Overview of SHPC Condos
All researchers in the ORNL Science and Technology Directorates have access to CADES resources at no initial cost. The CADES Service Suite includes four core CADES services: Cloud Computing, Scalable HPC, Dedicated Storage, and High Speed Data Transfer capabilities.
One set of SHPC condos, intended for open publishable research, sits in the ORNL Open protection zone (CADES Open) and another intended for sensitive codes and data, sits in the ORNL Moderate protection zone (CADES Mod). The protection zones contain and control both the software base and the data produced on those systems. Most users will join a condo in CADES open.
All ORNL staff members may have access at no initial cost to 10 nodes of the open SHPC condo, called birthright condo. Many more nodes have been purchased in both Open and Moderate condos by specific ORNL divisions or research groups. Access to those is described below.
Condo | What is it | Who May Join | Cost |
---|---|---|---|
Birthright | Access to 36 nodes, 10 of which have 2 GPUs each, sits in CADES Open Enclave | All ORNL Staff | No initial cost |
CADES Open SHPC research condos | Access to more nodes, the node count depends on the condo, that have been purchased by one of ORNL's research divisions, sits in the CADES Open research protection zone | Researchers doing open research who are collaborating with the division or group that purchased the condo's nodes. (post-docs, students, ORNL staff members, visiting researchers with cyber access PAS) | No initial cost to join, but access is subject to approval by condo owner |
CADES Moderate SHPC condos | Exclusive access to nodes in the Moderate protection zone | Researcher who are working with sensitive codes or data, who are collaborating with a current Moderate condo owner. If you have sensitive codes or data and you are not working with one of the current owners, contact cades-help@ornl.gov | No initial cost to join, but access is granted solely through approval by a current condo owner |
Purchase a new Condo | Access to your own set of resources as defined by you and CADES | Any ORNL research or technical staff member | Please contact cades-help@ornl.gov to begin for purchase information |
If you are not sure what you should join, write cades-help@ornl.gov or simply start with the birthright condo.

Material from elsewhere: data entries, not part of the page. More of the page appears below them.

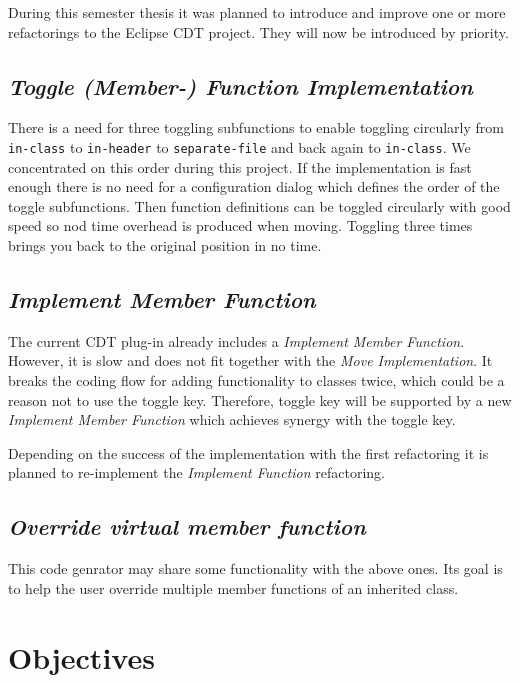 During this semester thesis it was planned to introduce and improve one or more
refactorings to the Eclipse CDT project. They will now be introduced by 
priority.

\subsection{\textit{Toggle (Member-) Function Implementation}}
There is a need for three toggling subfunctions to enable toggling circularly
from \texttt{in-class}
to \texttt{in-header} to \texttt{separate-file}  and back again to
\texttt{in-class}. We concentrated on this order during this project. If the
implementation is fast enough there is no need for a configuration dialog which
defines the order of the toggle subfunctions.
Then function definitions can be toggled circularly with good speed so nod time
overhead is produced when moving. Toggling three times brings you back to the
original position in no time. 

\subsection{\textit{Implement Member Function}}
The current CDT plug-in already includes a \textit{Implement Member Function}.
However, it is slow and does not fit together with the \textit{Move
Implementation}. It breaks the coding flow for adding functionality to classes
twice, which could be a reason not to use the toggle key. Therefore, toggle key
will be supported by a new \textit{Implement Member Function} which achieves
synergy with the toggle key.

Depending on the success of the implementation with the first refactoring it is 
planned to re-implement the \textit{Implement Function} refactoring.

\subsection{\textit{Override virtual member function}}
This code genrator may share some functionality with the above ones. Its goal is 
to help the user override multiple member functions of an inherited class.

\section{Objectives}

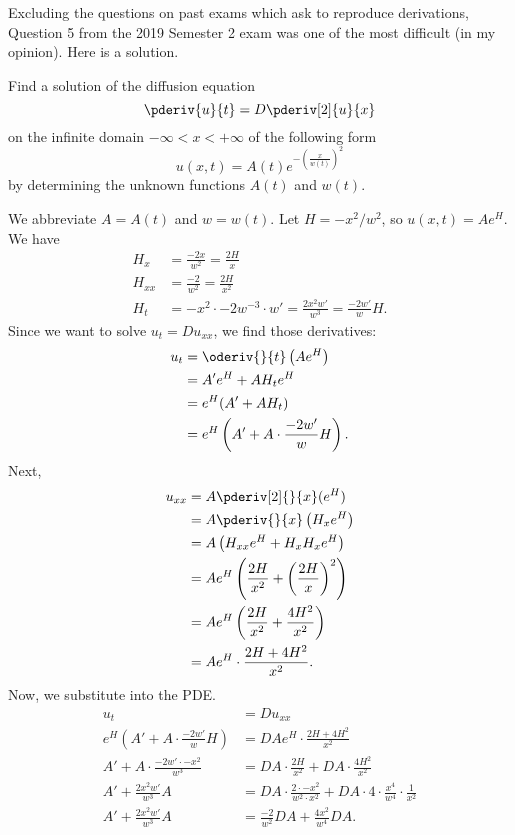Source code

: \documentclass[11pt]{article}
\begin{document}
Excluding the questions on past exams which ask to reproduce derivations, Question 5 from the 2019 Semester 2 exam was one of the most difficult (in my opinion). Here is a solution.

\begin{tcolorbox}
    Find a solution of the diffusion equation
    \[
        \pderiv{u}{t} = D \pderiv[2]{u}{x}
    \]
    on the infinite domain \(-\infty < x < +\infty\) of the following form
    \[
        u(x, t) = A(t) e^{-\left(\frac{x}{w(t)}\right)^{2}}
    \]
    by determining the unknown functions \(A(t)\) and \(w(t)\).
\end{tcolorbox}

We abbreviate \(A = A(t)\) and \(w = w(t)\). Let \(H = -x^{2}/w^{2}\), so \(u(x, t) = A e^{H}\). We have
\begin{align*}
    H_{x} &= \frac{-2x}{w^{2}} = \frac{2H}{x} \\
    H_{xx} &= \frac{-2}{w^{2}} = \frac{2H}{x^{2}} \\
    H_{t} &= -x^{2} \cdot -2 w^{-3} \cdot w' = \frac{2x^{2} w'}{w^{3}} = \frac{-2w'}{w} H.
\end{align*}
Since we want to solve \(u_{t} = D u_{xx}\), we find those derivatives:
\begin{align*}
    u_{t} &= \oderiv{}{t} \left(A e^{H}\right) \\
    &= A' e^{H} + A H_{t} e^{H} \\
    &= e^{H} (A' + A H_{t}) \\
    &= e^{H} \left(A' + A \cdot \frac{-2w'}{w} H\right).
\end{align*}
Next,
\begin{align*}
    u_{xx} &= A \pderiv[2]{}{x} (e^{H}) \\
    &= A \pderiv{}{x} \left(H_{x} e^{H}\right) \\
    &= A \left(H_{xx} e^{H} + H_{x} H_{x} e^{H}\right) \\
    &= A e^{H} \left(\frac{2H}{x^{2}} + \left(\frac{2H}{x}\right)^{2}\right) \\
    &= A e^{H} \left(\frac{2H}{x^{2}} + \frac{4H^{2}}{x^{2}}\right) \\
    &= A e^{H} \cdot \frac{2H + 4H^{2}}{x^{2}}.
\end{align*}
Now, we substitute into the PDE.
\begin{align*}
    u_{t} &= D u_{xx} \\
    e^{H} \left(A' + A \cdot \frac{-2w'}{w} H\right) &= D A e^{H} \cdot \frac{2H + 4H^{2}}{x^{2}} \\
    A' + A \cdot \frac{-2w' \cdot -x^{2}}{w^{3}} &= DA \cdot \frac{2H}{x^{2}} + DA \cdot \frac{4H^{2}}{x^{2}} \\
    A' + \frac{2x^{2} w'}{w^{3}} A &= DA \cdot \frac{2\cdot -x^{2}}{w^{2} \cdot x^{2}} + DA \cdot 4 \cdot \frac{x^{4}}{w^{4}} \cdot \frac{1}{x^{2}} \\
    A' + \frac{2x^{2} w'}{w^{3}}A &= \frac{-2}{w^{2}} DA + \frac{4x^{2}}{w^{4}} DA.
\end{align*}
\end{document}
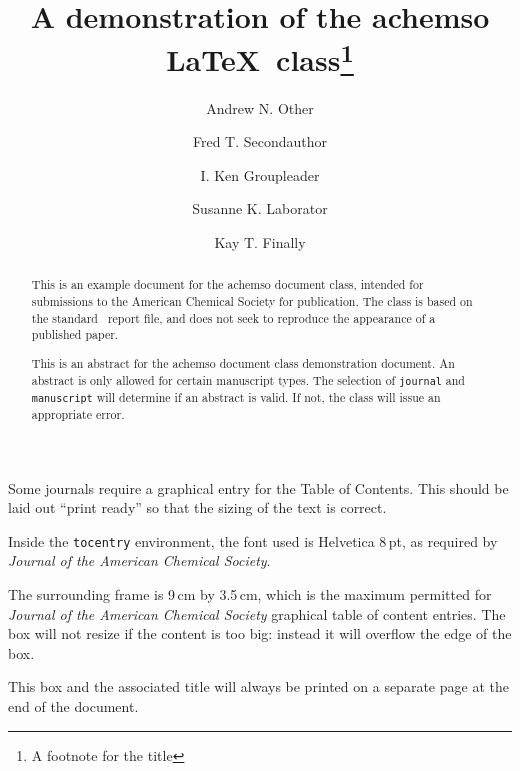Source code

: \documentclass[journal=jacsat,manuscript=article]{achemso}
\author{Andrew N. Other}
\author{Fred T. Secondauthor}
\author{I. Ken Groupleader}
\affiliation[Unknown University]
{Department of Chemistry, Unknown University, Unknown Town}
\author{Susanne K. Laborator}
\affiliation[BigPharma]
{Lead Discovery, BigPharma, Big Town, USA}
\author{Kay T. Finally}
\affiliation[Unknown University]
{Department of Chemistry, Unknown University, Unknown Town}
\title[An \textsf{achemso} demo]
  {A demonstration of the \textsf{achemso} \LaTeX\
   class\footnote{A footnote for the title}}
\begin{document}
\begin{tocentry}

Some journals require a graphical entry for the Table of Contents.
This should be laid out ``print ready'' so that the sizing of the
text is correct.

Inside the \texttt{tocentry} environment, the font used is Helvetica
8\,pt, as required by \emph{Journal of the American Chemical
Society}.

The surrounding frame is 9\,cm by 3.5\,cm, which is the maximum
permitted for  \emph{Journal of the American Chemical Society}
graphical table of content entries. The box will not resize if the
content is too big: instead it will overflow the edge of the box.

This box and the associated title will always be printed on a
separate page at the end of the document.

\end{tocentry}

\begin{abstract}
  This is an example document for the \textsf{achemso} document
  class, intended for submissions to the American Chemical Society
  for publication. The class is based on the standard \LaTeXe\
  \textsf{report} file, and does not seek to reproduce the appearance
  of a published paper.

  This is an abstract for the \textsf{achemso} document class
  demonstration document.  An abstract is only allowed for certain
  manuscript types.  The selection of \texttt{journal} and
  \texttt{manuscript} will determine if an abstract is valid.  If
  not, the class will issue an appropriate error.
\end{abstract}

\end{document}
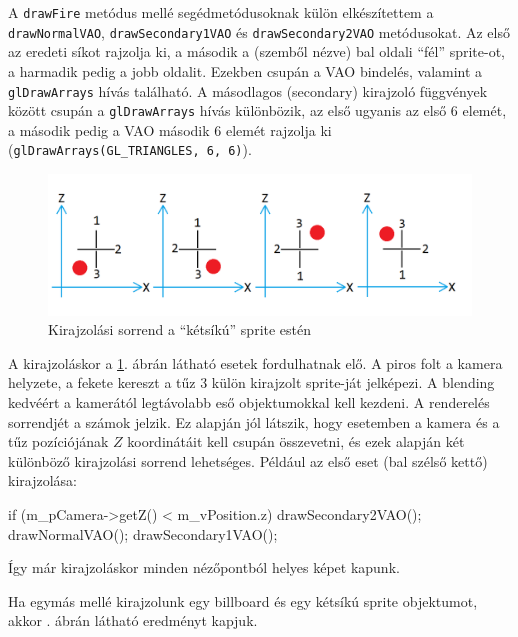 A \texttt{drawFire} metódus mellé segédmetódusoknak külön elkészítettem a \texttt{drawNormalVAO}, \texttt{drawSecondary1VAO} és \texttt{drawSecondary2VAO} metódusokat. Az első az eredeti síkot rajzolja ki, a második a (szemből nézve) bal oldali ``fél'' sprite-ot, a harmadik pedig a jobb oldalit. Ezekben csupán a VAO bindelés, valamint a \texttt{glDrawArrays} hívás található. A másodlagos (secondary) kirajzoló függvények között csupán a \texttt{glDrawArrays} hívás különbözik, az első ugyanis az első 6 elemét, a második pedig a VAO második 6 elemét rajzolja ki (\texttt{glDrawArrays(GL\_TRIANGLES, 6, 6)}). 

\begin{figure}[h]
 \centering
 \includegraphics[width=\textwidth]{kepek/billboardSorting.png}
 \caption{Kirajzolási sorrend a ``kétsíkú'' sprite estén}
 \label{fig:spriteSorting}
\end{figure}
A kirajzoláskor a \ref{fig:spriteSorting}. ábrán látható esetek fordulhatnak elő. A piros folt a kamera helyzete, a fekete kereszt a tűz 3 külön kirajzolt sprite-ját jelképezi. A blending kedvéért a kamerától legtávolabb eső objektumokkal kell kezdeni. A renderelés sorrendjét a számok jelzik. Ez alapján jól látszik, hogy esetemben a kamera és a tűz pozíciójának $Z$ koordinátáit kell csupán összevetni, és ezek alapján két különböző kirajzolási sorrend lehetséges. 
Például az első eset (bal szélső kettő) kirajzolása: 
\begin{cpp}
if (m_pCamera->getZ() < m_vPosition.z)
{
	drawSecondary2VAO();
	drawNormalVAO();
	drawSecondary1VAO();
}
\end{cpp}
Így már kirajzoláskor minden nézőpontból helyes képet kapunk.

Ha egymás mellé kirajzolunk egy billboard és egy kétsíkú sprite objektumot, akkor . ábrán látható eredményt kapjuk.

SHPC Condos Resources in Brief
- Hardware
- CPUs: Cray
- GPUs: NVIDIA
- Storage
- NFS
- Lustre
- Software
- Slurm scheduler
- Torque/Moab scheduler (being phased out)
- Modules for package management
- Workflow tools
More detail about the specific types of processors and a list of current SHPC Condos can be found here.
SHPC Condo Hardware Configuration
The SHPC Condos are commodity x86_64 clusters that contains a set of MPPs (Massive Parallel Processors). The hardware differs for each of the 12 condo groups, however there are some basic similarities. A processor in this cluster is commonly referred to as a node and has its own CPU, memory, and I/O subsystems. There are 2 CPUs per node with between 32 and 128 cores between them. Nodes with GPUs have either Tesla K80, P100, or V100 GPUs. Each node has between 128 and 512 GB of RAM, and is connected to a condo-wide FDR InfiniBand network.
Node Types
The SHPC Condos have two types of nodes: Login and Compute. While these are similar in terms of hardware, they differ considerably in their intended use.
Node Type | Description |
---|---|
Login | When you connect to either the Moderate or Open SPHC condos, you are placed on a login node. This is the place to write/edit your code, compile small programs, manage data, submit jobs, etc. You should never run large parallel compilations or jobs on the login nodes. Login nodes are shared resources that are in use by many users simultaneously. |
Compute | Most of the SHPC condo nodes are compute nodes. These are where your parallel jobs execute, and where you should compile large programs. They are accessed via the sbatch or qsub command depending on whether your condo is using Slurm or Moab. |
For guidelines on compiling your code on compute nodes, see the software section
SHPC Condo Storage Configuration
Lustre
Lustre is an on-premises, high performance, parallel file system that utilize technologies such as key, value, and set of attributes to compute data in the following environments:
Open Lustre:
- 1.7 PB of temporary computational storage
Your temporary local storage is located at:/lustre/or-scratch/group/username
Replace group
with your group name, and username
with your XCAMS/UCAMS ID.
Moderate Lustre:
- 400 TB of temporary computational storage
Your temporary local storage is located at: /lustre/hydra/group/username
Replace group
with your group name, and username
with your XCAMS/UCAMS ID.
Lustre Best Practices
Lustre is for files that you plan to immediately work on, such as input decks and output. The data should be moved or deleted within days of being generated. Lustre is not for persistent storage of data or software, not for building software or applications (but you may have your executables in Lustre if you have them backed up elsewhere too). If your application generates a lot of small files or log files, plan to compress them if you are not immediately using them, and don’t plan to store them on Lustre for much longer than they are actively used. And Lustre is not for end-storage of any sort.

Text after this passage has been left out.